Homozygous Weaver Mice Research Articles

The development of Bergmann glia in mutant mice with cerebellar malformations: reeler, staggerer and weaver. Immunofluorescence study with antibodies to the glial fibrillary acidic protein.

AbstractThe development of Bergmann glia has been studied by immunofluorescence with glial fibrillary acidic (GFA) protein antiserum in three mouse mutants with cerebellar malformations: reeler, staggerer and weaver. In none of these mutants was astrocytic differentiation delayed. The appearance of Bergmann glia in four‐day‐old reeler, staggerer and weaver mice was normal. Abnormalities of the neuroglial framework in the cerebellar cortex were observed later in development. In reeler mice immunofluorescent astrocytic fibers formed a mesh throughout the cerebellum. Radially oriented fibers were not observed. In staggerer mice Bergmann fibers shorter and more irregular than in littermate controls were still observed on the 14th day. Bergmann fibers were no more demonstrated by immunofluorescence in staggerer mice sacrificed later in development and little immunofluorescence was observed anywhere in the cerebellum of these animals. Heterozygous weaver and normal littermates were easily recognized in cryostat sections stained with toluidine blue, but the immunofluorescent pattern of Bergmann fibers was identical throughout development. Bergmann fibers were present and apparently not decreased in number in homozygous weaver mice but they had an immature appearance, i.e., they were shorter, less straight and less evenly spaced than in normal littermates of comparable age. In one‐month‐old homozygous weaver mice a dense mesh of immunofluorescent fibers with the general orientation of Bergmann fibers was present within the molecular layer of the cerebellum.

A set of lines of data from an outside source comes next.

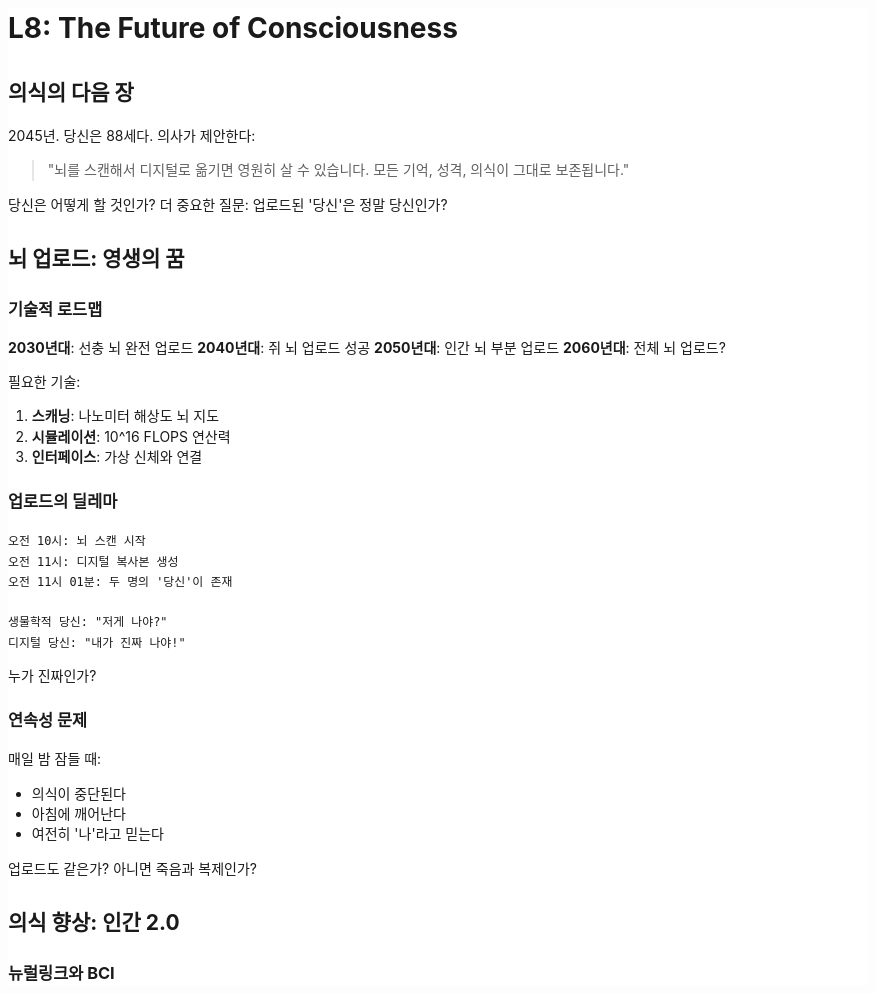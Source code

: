 # L8: The Future of Consciousness

## 의식의 다음 장

2045년. 당신은 88세다. 의사가 제안한다:

> "뇌를 스캔해서 디지털로 옮기면 영원히 살 수 있습니다. 
> 모든 기억, 성격, 의식이 그대로 보존됩니다."

당신은 어떻게 할 것인가? 더 중요한 질문: 업로드된 '당신'은 정말 당신인가?

## 뇌 업로드: 영생의 꿈

### 기술적 로드맵

**2030년대**: 선충 뇌 완전 업로드
**2040년대**: 쥐 뇌 업로드 성공
**2050년대**: 인간 뇌 부분 업로드
**2060년대**: 전체 뇌 업로드?

필요한 기술:
1. **스캐닝**: 나노미터 해상도 뇌 지도
2. **시뮬레이션**: 10^16 FLOPS 연산력
3. **인터페이스**: 가상 신체와 연결

### 업로드의 딜레마

```
오전 10시: 뇌 스캔 시작
오전 11시: 디지털 복사본 생성
오전 11시 01분: 두 명의 '당신'이 존재

생물학적 당신: "저게 나야?"
디지털 당신: "내가 진짜 나야!"
```

누가 진짜인가?

### 연속성 문제

매일 밤 잠들 때:
- 의식이 중단된다
- 아침에 깨어난다
- 여전히 '나'라고 믿는다

업로드도 같은가? 아니면 죽음과 복제인가?

## 의식 향상: 인간 2.0

### 뉴럴링크와 BCI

Abnormal rate of granule cell migration in the cerebellum of “weaver” mutant mice

“Weaver,” a neurological disorder in mice is transmitted by an incompletely dominant gene. Both the heterozygous carrier and homozygous weaver mice show alterations in the cytoarchitectonics of the cerebellum. However, no behavioral abnormalities of cerebellar disorder can be detected in the heterozygous carrier. Studies with autoradiography showed that the alterations in the cytoarchitectonics of both the heterozygous carrier and homozygous weaver cerebellums are associated with a reduced rate of granule cell migration.